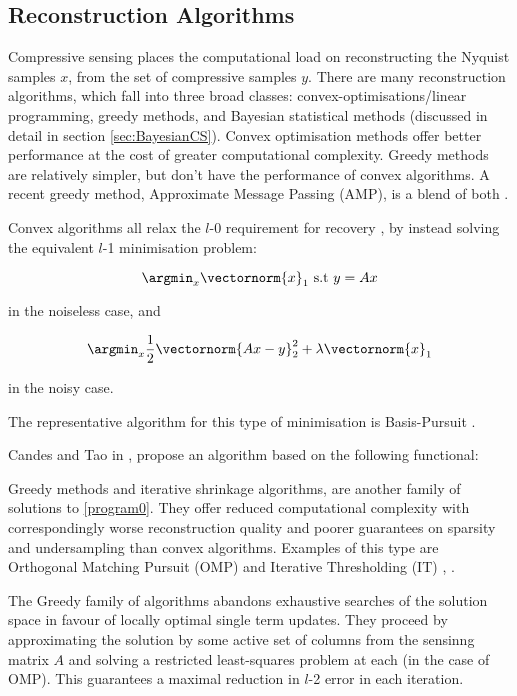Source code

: \subsection{Reconstruction Algorithms}
Compressive sensing places the computational load on reconstructing the Nyquist samples \(x\), from the set of compressive samples \(y\). There are many reconstruction algorithms, which fall into three broad classes: convex-optimisations/linear programming, greedy methods, and Bayesian statistical methods (discussed in detail in section \ref{sec:BayesianCS}). Convex optimisation methods offer better performance at the cost of greater computational complexity. Greedy methods are relatively simpler, but don't have the performance of convex algorithms. A recent greedy method, Approximate Message Passing (AMP), is a blend of both \cite{donoho2009message}.

Convex algorithms all relax the \(l\)-0 requirement for recovery \cite{tropp2006relax}, by instead solving the equivalent \(l\)-1 minimisation problem:

\begin{equation}
\argmin_x \vectornorm{x}_1 \text{ s.t } y=Ax
\end{equation}

in the noiseless case, and 

\begin{equation}
\argmin_x \frac{1}{2}\vectornorm{Ax-y}_2^2 + \lambda\vectornorm{x}_1
\end{equation}

in the noisy case.

The representative algorithm for this type of minimisation is Basis-Pursuit \cite{Chen1998a}. 

Candes and Tao in \cite{candes2007dantzig}, propose an algorithm based on the following functional:



Greedy methods and iterative shrinkage algorithms, are another family of solutions to \ref{program0}. They offer reduced computational complexity with correspondingly worse reconstruction quality and poorer guarantees on sparsity and undersampling than convex algorithms. Examples of this type are Orthogonal Matching Pursuit (OMP)\cite{tropp2007signal} and Iterative Thresholding (IT) \cite{blumensath2009iterative}, \cite{Beck2009}. 

The Greedy family of algorithms abandons exhaustive searches of the solution space in favour of locally optimal single term updates. They proceed by approximating the solution by some active set of columns from the sensinng matrix \(A\) and solving a restricted least-squares problem at each (in the case of OMP). This guarantees a maximal reduction in \(l\)-2 error in each iteration.

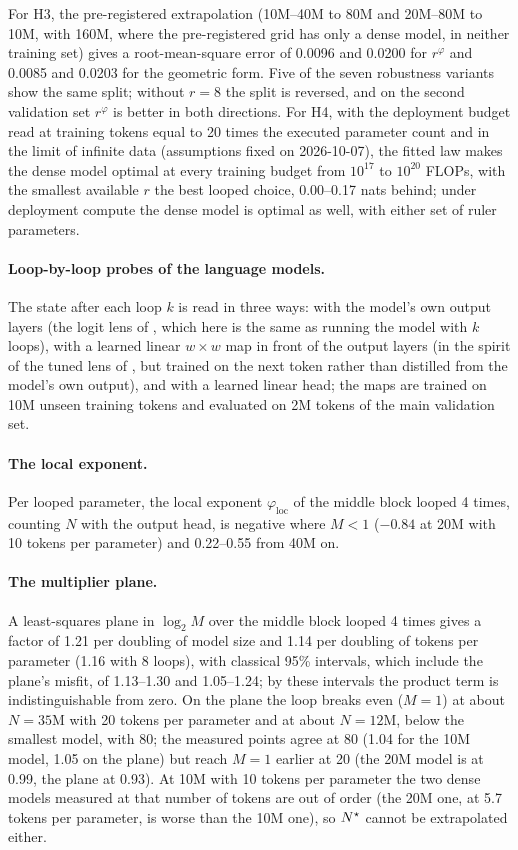 For H3, the pre-registered extrapolation (10M--40M to 80M and 20M--80M to 10M, with 160M, where the pre-registered grid has only a dense model, in neither training set) gives a root-mean-square error of 0.0096 and 0.0200 for $r^{\varphi}$ and 0.0085 and 0.0203 for the
geometric form. Five of the seven robustness variants show the same split; without $r = 8$ the split is reversed, and
on the second validation set $r^{\varphi}$ is better in both directions. For H4, with the deployment budget read at training tokens equal to 20 times the
executed parameter count and in the limit of infinite data (assumptions fixed on 2026-10-07), the fitted law makes the
dense model optimal at every training budget from $10^{17}$ to $10^{20}$ FLOPs, with the smallest available $r$ the best looped
choice, 0.00--0.17 nats behind; under deployment compute the dense model is optimal as well, with either set of ruler
parameters.

\paragraph{Loop-by-loop probes of the language models.} The state after each loop $k$ is read in three ways: with the
model's own output layers (the logit lens of \citealp{nostalgebraist2020logit}, which here is the same as running the
model with $k$ loops), with a learned linear $w\times w$ map in front of the output layers (in the spirit of the tuned
lens of \citealp{belrose2023tuned}, but trained on the next token rather than distilled from the model's own output),
and with a learned linear head; the maps are trained on 10M unseen training tokens and evaluated on 2M tokens of the
main validation set.

\paragraph{The local exponent.} Per looped parameter, the local exponent $\varphi_{\mathrm{loc}}$ of the middle block
looped 4 times, counting $N$ with the output head, is negative where $M < 1$ ($-0.84$ at 20M with 10 tokens per
parameter) and 0.22--0.55 from 40M on.

\paragraph{The multiplier plane.} A least-squares plane in $\log_2 M$ over the middle block looped 4 times gives a
factor of 1.21 per doubling of model size and 1.14 per doubling of tokens per parameter (1.16 with 8 loops), with
classical 95\% intervals, which include the plane's misfit, of 1.13--1.30 and 1.05--1.24; by these intervals the product
term is indistinguishable from zero. On the plane the loop breaks even ($M = 1$) at about $N = 35$M with 20 tokens per
parameter and at about $N = 12$M, below the smallest model, with 80; the measured points agree at 80 (1.04 for the 10M
model, 1.05 on the plane) but reach $M = 1$ earlier at 20 (the 20M model is at 0.99, the plane at 0.93). At 10M with 10
tokens per parameter the two dense models measured at that number of tokens are out of order (the 20M one, at 5.7
tokens per parameter, is worse than the 10M one), so $\Nstar$ cannot be extrapolated either.


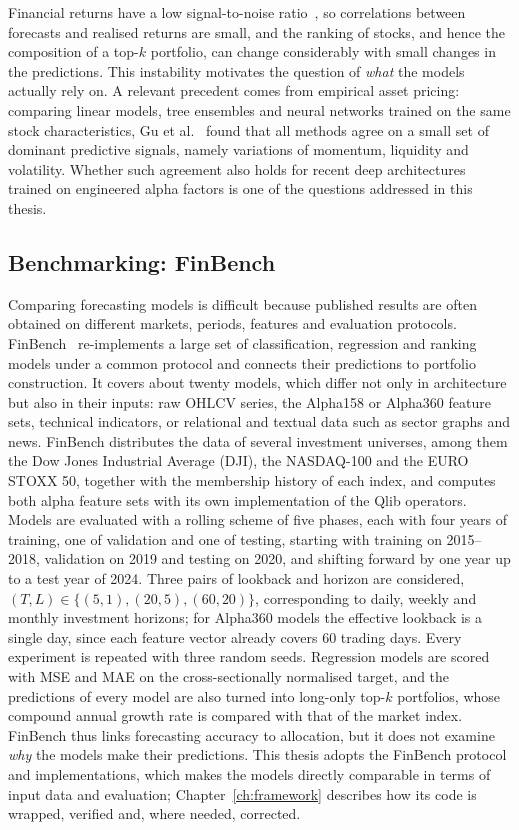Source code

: Financial returns have a low signal-to-noise ratio~\cite{duan2022factorvae}, so correlations between forecasts and realised returns are small, and the ranking of stocks, and hence the composition of a top-$k$ portfolio, can change considerably with small changes in the predictions. This instability motivates the question of \emph{what} the models actually rely on. A relevant precedent comes from empirical asset pricing: comparing linear models, tree ensembles and neural networks trained on the same stock characteristics, Gu et al.~\cite{gu2020empirical} found that all methods agree on a small set of dominant predictive signals, namely variations of momentum, liquidity and volatility. Whether such agreement also holds for recent deep architectures trained on engineered alpha factors is one of the questions addressed in this thesis.

\subsection{Benchmarking: FinBench}

Comparing forecasting models is difficult because published results are often obtained on different markets, periods, features and evaluation protocols. FinBench~\cite{pederzoli2026finbench} re-implements a large set of classification, regression and ranking models under a common protocol and connects their predictions to portfolio construction. It covers about twenty models, which differ not only in architecture but also in their inputs: raw OHLCV series, the Alpha158 or Alpha360 feature sets, technical indicators, or relational and textual data such as sector graphs and news. FinBench distributes the data of several investment universes, among them the Dow Jones Industrial Average (DJI), the NASDAQ-100 and the EURO STOXX 50, together with the membership history of each index, and computes both alpha feature sets with its own implementation of the Qlib operators. Models are evaluated with a rolling scheme of five phases, each with four years of training, one of validation and one of testing, starting with training on 2015--2018, validation on 2019 and testing on 2020, and shifting forward by one year up to a test year of 2024. Three pairs of lookback and horizon are considered, $(T,L) \in \{(5,1), (20,5), (60,20)\}$, corresponding to daily, weekly and monthly investment horizons; for Alpha360 models the effective lookback is a single day, since each feature vector already covers 60 trading days. Every experiment is repeated with three random seeds. Regression models are scored with MSE and MAE on the cross-sectionally normalised target, and the predictions of every model are also turned into long-only top-$k$ portfolios, whose compound annual growth rate is compared with that of the market index. FinBench thus links forecasting accuracy to allocation, but it does not examine \emph{why} the models make their predictions. This thesis adopts the FinBench protocol and implementations, which makes the models directly comparable in terms of input data and evaluation; Chapter~\ref{ch:framework} describes how its code is wrapped, verified and, where needed, corrected.

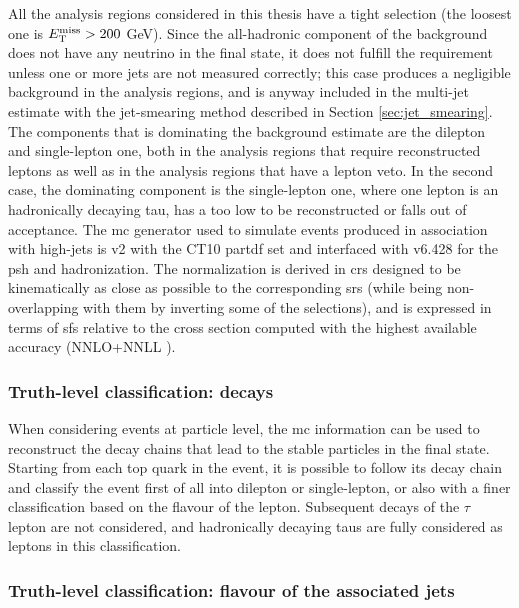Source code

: All the analysis regions considered in this thesis have a tight \met selection (the loosest one is $E_{\rm T}^{\mathrm{miss}} > 200$ GeV). Since the all-hadronic component 
of the \ttbar background does not have any neutrino in the final state, it does not fulfill the \met requirement unless one or more jets are not measured correctly; this case produces a negligible background in the analysis regions, and is anyway included in the multi-jet estimate with the jet-smearing method described in Section \ref{sec:jet_smearing}.
The \ttbar components that is dominating the background estimate are the dilepton and single-lepton one, both in the analysis regions that require reconstructed leptons as well as in the analysis regions that have a lepton veto.
In the second case, the dominating component is the single-lepton one, where one lepton is an hadronically decaying tau, has a \pt too low to be reconstructed or falls out of acceptance. 
The \gls{mc} generator used to simulate \ttbar events produced in association with high-\pt jets is \PowhegBox v2 with the CT10 \gls{partdf} set \cite{Lai:2010vv} and interfaced with \PY v6.428 \cite{Sjostrand:2006za} for the \gls{psh} and hadronization. 
The normalization is derived in \glspl{cr} designed to be kinematically as close as possible to the corresponding \glspl{sr} (while being non-overlapping with them by inverting some of the selections), and is expressed in terms of \glspl{sf} relative to the cross section computed with the highest
available accuracy (NNLO+NNLL \cite{Czakon:2011xx}).

\subsubsection*{Truth-level classification: \ttbar decays}

When considering events at particle level,
the \gls{mc} information can be used to reconstruct the decay chains that lead to the stable particles in the final state. 
Starting from each top quark in the event, it is possible to follow its decay chain and classify the event first of all into dilepton or single-lepton, or also with a finer classification based on the flavour of the lepton. 
Subsequent decays of the $\tau$ lepton are not considered, and hadronically decaying taus are fully considered as leptons in this classification. 

\subsubsection*{Truth-level classification: flavour of the associated jets}

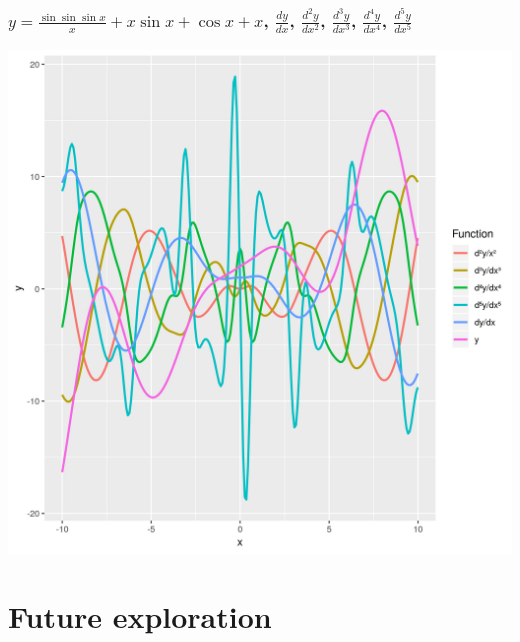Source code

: \documentclass{beamer}
\begin{document}
    \begin{frame}
        \frametitle{$y = \frac{\sin{\sin{\sin{x}}}}{x} + x \sin{x} + \cos{x} + x$, $\frac{dy}{dx}$, $\frac{d^{2}y}{dx^2}$, $\frac{d^{3}y}{dx^3}$, $\frac{d^{4}y}{dx^4}$, $\frac{d^{5}y}{dx^5}$}
        \begin{center}
            \includegraphics[scale=0.4]{plot.png}
        \end{center}
    \end{frame}

    \section{Future exploration}\label{sec:fifth-section}
\end{document}

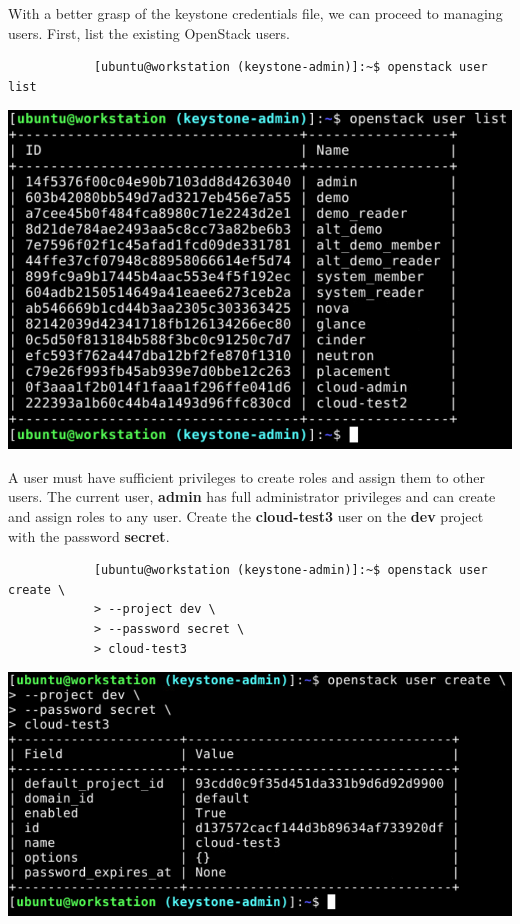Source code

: \documentclass[letterpaper, 12pt]{article}
\begin{document}
\begin{enumerate}
    \begin{labstep}
        With a better grasp of the keystone credentials file, we can proceed to managing users.
        First, list the existing OpenStack users.
        \begin{lstlisting}
            [ubuntu@workstation (keystone-admin)]:~$ openstack user list
        \end{lstlisting}

        \begin{center}
            \includegraphics[width=\linewidth]{images/part4/step5.png}
        \end{center}
    \end{labstep}

    \begin{labstep}
        A user must have sufficient privileges to create roles and assign them to other users.
        The current user, \textbf{admin} has full administrator privileges and can create and assign roles to any user.
        Create the \textbf{cloud-test3} user on the \textbf{dev} project with the password \textbf{secret}.
        \begin{lstlisting}
            [ubuntu@workstation (keystone-admin)]:~$ openstack user create \
            > --project dev \
            > --password secret \
            > cloud-test3
        \end{lstlisting}

        \begin{center}
            \includegraphics[width=\linewidth]{images/part4/step6.png}
        \end{center}
    \end{labstep}


\end{enumerate}
\end{document}
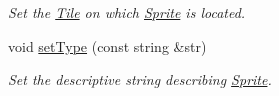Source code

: \begin{DoxyCompactItemize}
\begin{DoxyCompactList}\small\item\em Set the \hyperlink{class_tile}{Tile} on which \hyperlink{class_sprite}{Sprite} is located. \end{DoxyCompactList}\item 
void \hyperlink{class_sprite_a0c2efc62131a56a1c81405527a930b71}{set\+Type} (const string \&str)\hypertarget{class_sprite_a0c2efc62131a56a1c81405527a930b71}{}\label{class_sprite_a0c2efc62131a56a1c81405527a930b71}

\begin{DoxyCompactList}\small\item\em Set the descriptive string describing \hyperlink{class_sprite}{Sprite}. \end{DoxyCompactList}\end{DoxyCompactItemize}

▬▬▬

§ What to do: Your task is to copy every line in the entries that holds the string "documentclass".

§ Exercise result:
: \documentclass{beamer}
: \documentclass[letterpaper, 12pt]{article}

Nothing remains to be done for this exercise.